Comcast CEO Ignores Reality, Says U.S. Internet Quality Is A-OK

Eight nations currently have faster Internet connection speeds on average than the U.S., and 30 have faster average download speeds, according to two separate studies.

But none of that seems to bother Comcast CEO Brian Roberts. On Wednesday, at the tech-centric Code Conference in Rancho Palos Verdes, California, Roberts said he's just fine with the speed and quality of broadband service in the U.S.

“I don’t think we should be ashamed of where we are with broadband at all,” Roberts said, responding to a question about why Internet access in the U.S. isn't better.

Masayoshi Son, the chairman of Sprint and CEO of SoftBank, a Japanese telecom company, refuted Roberts' comments on stage, insisting that Americans don't understand just how bad their Internet is.

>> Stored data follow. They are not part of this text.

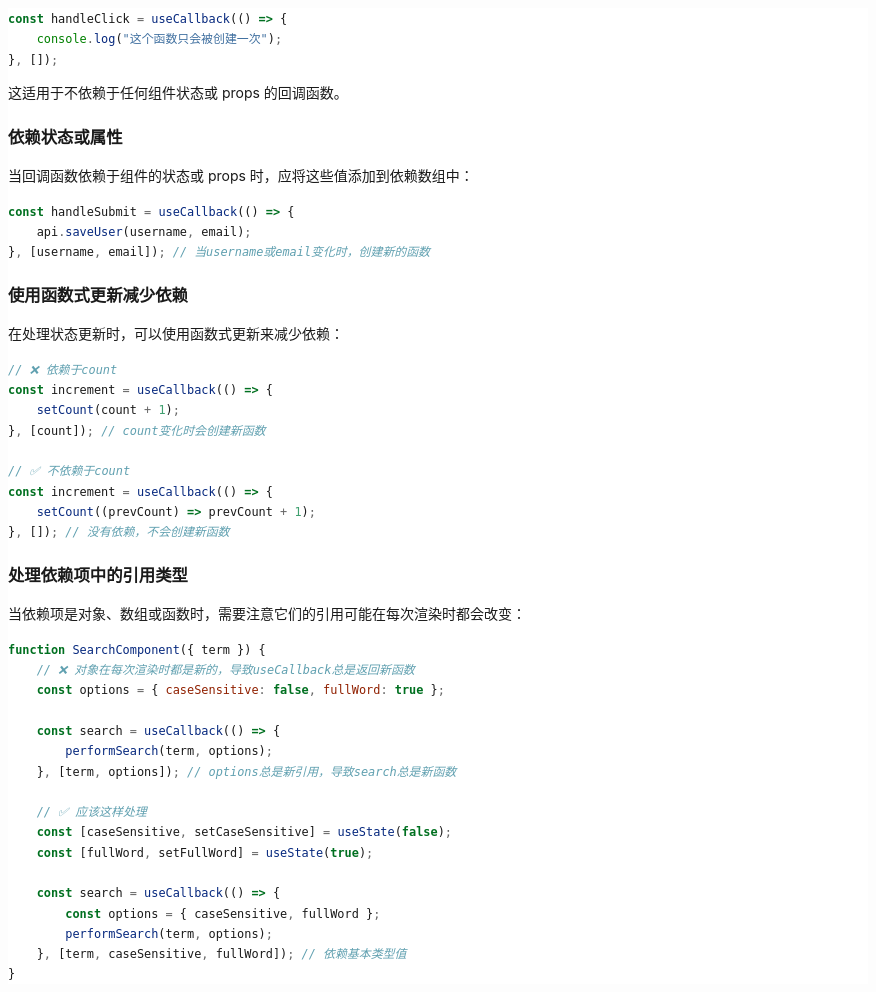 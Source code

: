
 ```jsx
const handleClick = useCallback(() => {
    console.log("这个函数只会被创建一次");
}, []);
```

这适用于不依赖于任何组件状态或 props 的回调函数。

### 依赖状态或属性

当回调函数依赖于组件的状态或 props 时，应将这些值添加到依赖数组中：

```jsx
const handleSubmit = useCallback(() => {
    api.saveUser(username, email);
}, [username, email]); // 当username或email变化时，创建新的函数
```

### 使用函数式更新减少依赖

在处理状态更新时，可以使用函数式更新来减少依赖：

```jsx
// ❌ 依赖于count
const increment = useCallback(() => {
    setCount(count + 1);
}, [count]); // count变化时会创建新函数

// ✅ 不依赖于count
const increment = useCallback(() => {
    setCount((prevCount) => prevCount + 1);
}, []); // 没有依赖，不会创建新函数
```

### 处理依赖项中的引用类型

当依赖项是对象、数组或函数时，需要注意它们的引用可能在每次渲染时都会改变：

```jsx
function SearchComponent({ term }) {
    // ❌ 对象在每次渲染时都是新的，导致useCallback总是返回新函数
    const options = { caseSensitive: false, fullWord: true };

    const search = useCallback(() => {
        performSearch(term, options);
    }, [term, options]); // options总是新引用，导致search总是新函数

    // ✅ 应该这样处理
    const [caseSensitive, setCaseSensitive] = useState(false);
    const [fullWord, setFullWord] = useState(true);

    const search = useCallback(() => {
        const options = { caseSensitive, fullWord };
        performSearch(term, options);
    }, [term, caseSensitive, fullWord]); // 依赖基本类型值
}
```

"This is the country that invented internet," Son said. "How can Americans live like this?"

Son cited Japan as example of exceptional broadband service, saying that average speeds there are 50-60 MB for $20-30 a month, compared to 6 MB for more money in the U.S.

Roberts also clarified at the conference that Comcast workers don't "wake up everyday and go to work and say we want to be hated,” which is good to know. An April survey of 70,000 Americans found that Internet service providers and cable companies are the two most hated sectors in the entire U.S. economy.

In a sad but admittedly impressive feat, Comcast and Time Warner Cable -- with which it might soon merge -- scored lowest in both categories. Comcast is the largest broadband provider in the country.

Even before before the announcement of the Comcast-Time Warner Cable and AT&T-DirecTV deals, people were saying that conjoining these telecom and broadband players could limit the quality of service and choices for American consumers.

"We deregulated high-speed internet access 10 years ago and since then we've seen enormous consolidation and monopolies," Susan Crawford, a former special assistant to President Barack Obama on science, technology and innovation policy, told the BBC in October. "Left to their own devices, companies that supply Internet access will charge high prices, because they face neither competition nor oversight."